TS: What kind of research will you have to do to prepare to play Matt?
DB: I've been researching the time. I have actually already done that with Golden Boy-from the depression into World War II and how it affected the country. It has great impact on this play, actually-being that Sally works in a hospital and takes care of wounded soldiers coming back from the war. Matt's not directly involved in the war, but world events have influenced his life as well as hers. So it's very important to know the history and region going into it. His family probably bounced around a lot when he was a young man-I figure he can speak at least four or five languages. The fact that he speaks English so well is an amazing thing, too. He's a super bright person and I hope I can live up to the role.

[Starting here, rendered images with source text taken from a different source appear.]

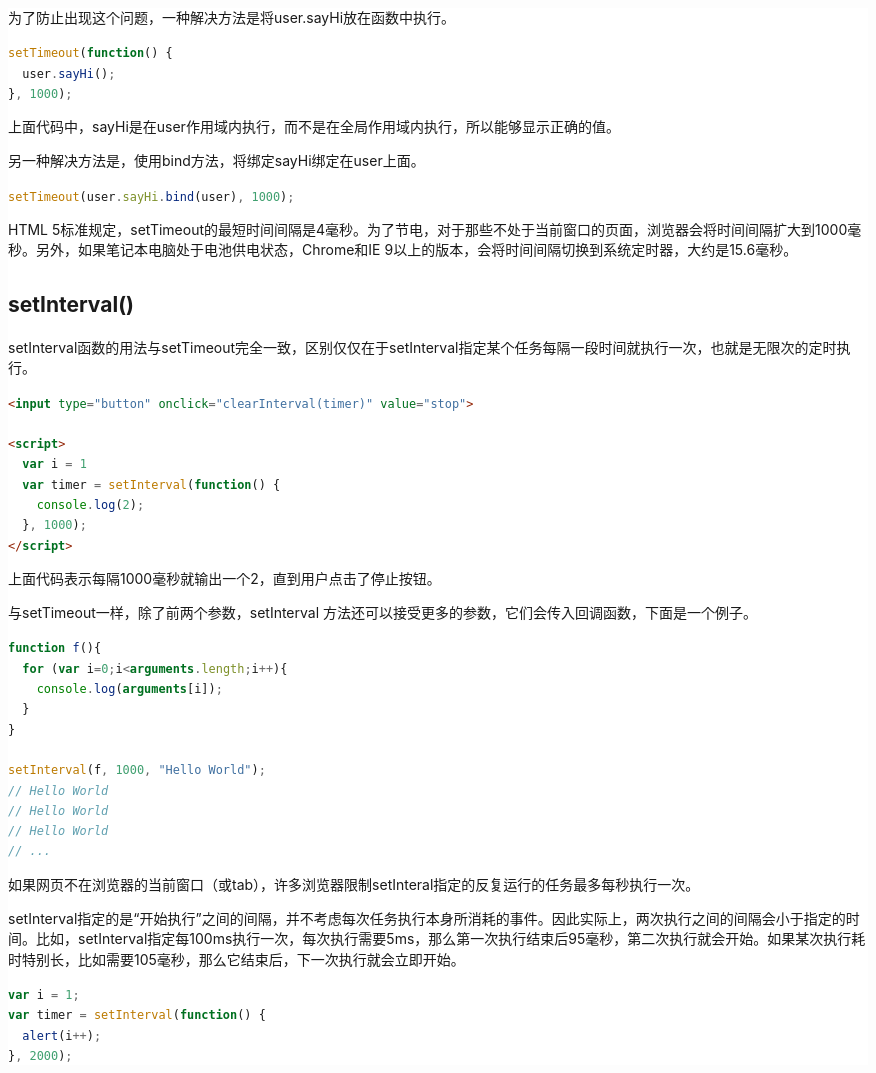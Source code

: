 为了防止出现这个问题，一种解决方法是将user.sayHi放在函数中执行。

```javascript
setTimeout(function() {
  user.sayHi();
}, 1000);
```

上面代码中，sayHi是在user作用域内执行，而不是在全局作用域内执行，所以能够显示正确的值。

另一种解决方法是，使用bind方法，将绑定sayHi绑定在user上面。

```javascript
setTimeout(user.sayHi.bind(user), 1000);
```

HTML 5标准规定，setTimeout的最短时间间隔是4毫秒。为了节电，对于那些不处于当前窗口的页面，浏览器会将时间间隔扩大到1000毫秒。另外，如果笔记本电脑处于电池供电状态，Chrome和IE 9以上的版本，会将时间间隔切换到系统定时器，大约是15.6毫秒。

## setInterval()

setInterval函数的用法与setTimeout完全一致，区别仅仅在于setInterval指定某个任务每隔一段时间就执行一次，也就是无限次的定时执行。

```html
<input type="button" onclick="clearInterval(timer)" value="stop">

<script>
  var i = 1
  var timer = setInterval(function() {
    console.log(2);
  }, 1000);
</script>
```

上面代码表示每隔1000毫秒就输出一个2，直到用户点击了停止按钮。

与setTimeout一样，除了前两个参数，setInterval 方法还可以接受更多的参数，它们会传入回调函数，下面是一个例子。

```javascript
function f(){
  for (var i=0;i<arguments.length;i++){
    console.log(arguments[i]);
  }
}

setInterval(f, 1000, "Hello World");
// Hello World
// Hello World
// Hello World
// ...
```

如果网页不在浏览器的当前窗口（或tab），许多浏览器限制setInteral指定的反复运行的任务最多每秒执行一次。

setInterval指定的是“开始执行”之间的间隔，并不考虑每次任务执行本身所消耗的事件。因此实际上，两次执行之间的间隔会小于指定的时间。比如，setInterval指定每100ms执行一次，每次执行需要5ms，那么第一次执行结束后95毫秒，第二次执行就会开始。如果某次执行耗时特别长，比如需要105毫秒，那么它结束后，下一次执行就会立即开始。

```javascript
var i = 1;
var timer = setInterval(function() {
  alert(i++);
}, 2000);
```
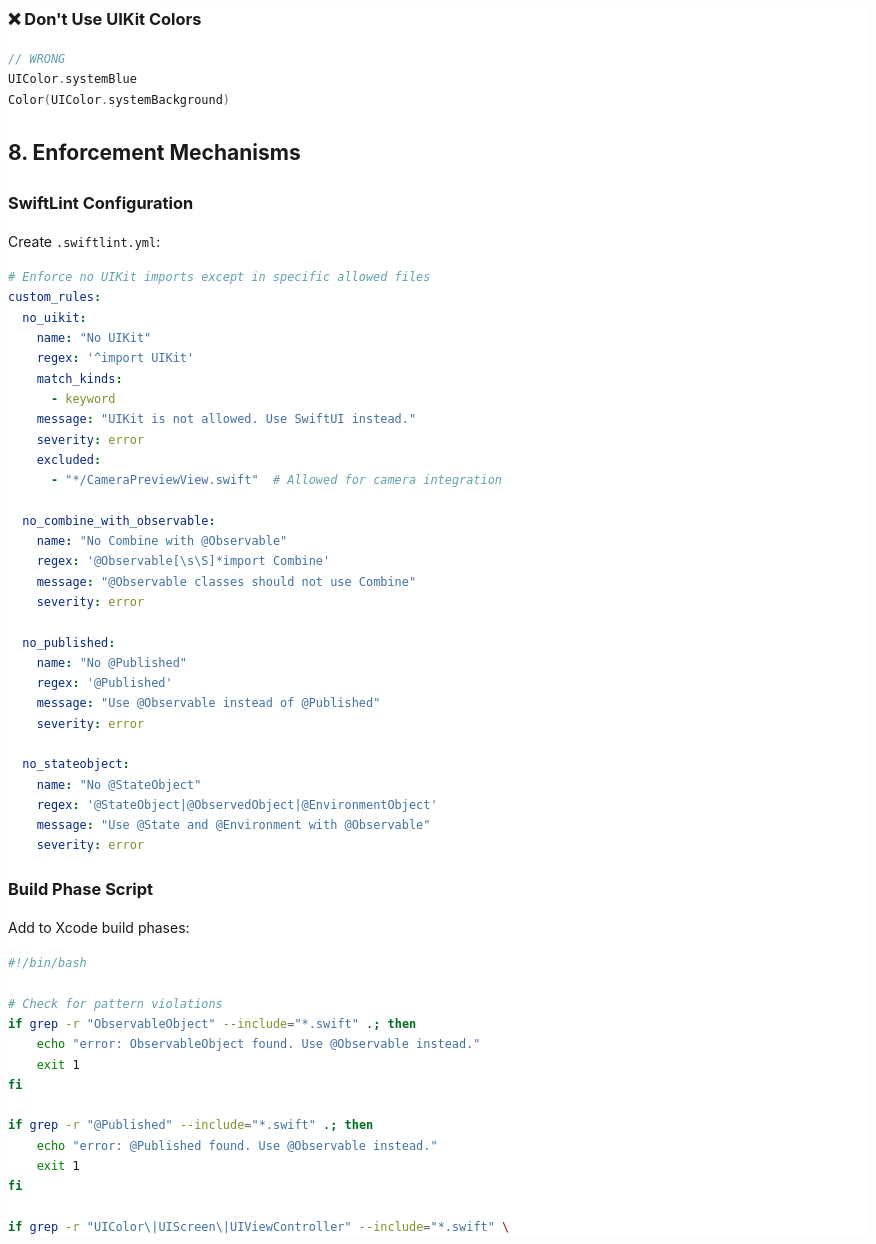 ### ❌ Don't Use UIKit Colors

```swift
// WRONG
UIColor.systemBlue
Color(UIColor.systemBackground)
```

## 8. Enforcement Mechanisms

### SwiftLint Configuration

Create `.swiftlint.yml`:

```yaml
# Enforce no UIKit imports except in specific allowed files
custom_rules:
  no_uikit:
    name: "No UIKit"
    regex: '^import UIKit'
    match_kinds:
      - keyword
    message: "UIKit is not allowed. Use SwiftUI instead."
    severity: error
    excluded:
      - "*/CameraPreviewView.swift"  # Allowed for camera integration

  no_combine_with_observable:
    name: "No Combine with @Observable"
    regex: '@Observable[\s\S]*import Combine'
    message: "@Observable classes should not use Combine"
    severity: error

  no_published:
    name: "No @Published"
    regex: '@Published'
    message: "Use @Observable instead of @Published"
    severity: error

  no_stateobject:
    name: "No @StateObject"
    regex: '@StateObject|@ObservedObject|@EnvironmentObject'
    message: "Use @State and @Environment with @Observable"
    severity: error
```

### Build Phase Script

Add to Xcode build phases:

```bash
#!/bin/bash

# Check for pattern violations
if grep -r "ObservableObject" --include="*.swift" .; then
    echo "error: ObservableObject found. Use @Observable instead."
    exit 1
fi

if grep -r "@Published" --include="*.swift" .; then
    echo "error: @Published found. Use @Observable instead."
    exit 1
fi

if grep -r "UIColor\|UIScreen\|UIViewController" --include="*.swift" \
```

TS: I want to talk to you about doing a two-hander, a play with only two characters. Have you ever done one before?
DB: The last time I did a two-hander wasin schoolwhen I did Christopher Durang's play Laughing Wild. In a two-hander, it's just you and someone else out there, who you've got to trust 100 percent. Your concentration can't let up for one second. It's not like there's a big ensemble to carry you if something happens. I think it's going to be the most difficult role I've ever done.
TS: What about this role do you sense will be your biggest challenge?
DB: I honestly don't know. I try to make all my work as honest as possible. I want the audience to feel like they're watching two people talking-having a conversation-as opposed to watching actors fake it. I want the audience to get lost in the fact that this is so good it could be real.
TS: Do you want the audience to feel as if they're eavesdropping?
DB: Exactly. But this is an unusual piece because Matt talks to the audience at the very beginning of the show and invites them into his predicament. He asks for the audience's patience and tells them to root for him. I think it's a terrific way to start this romantic play.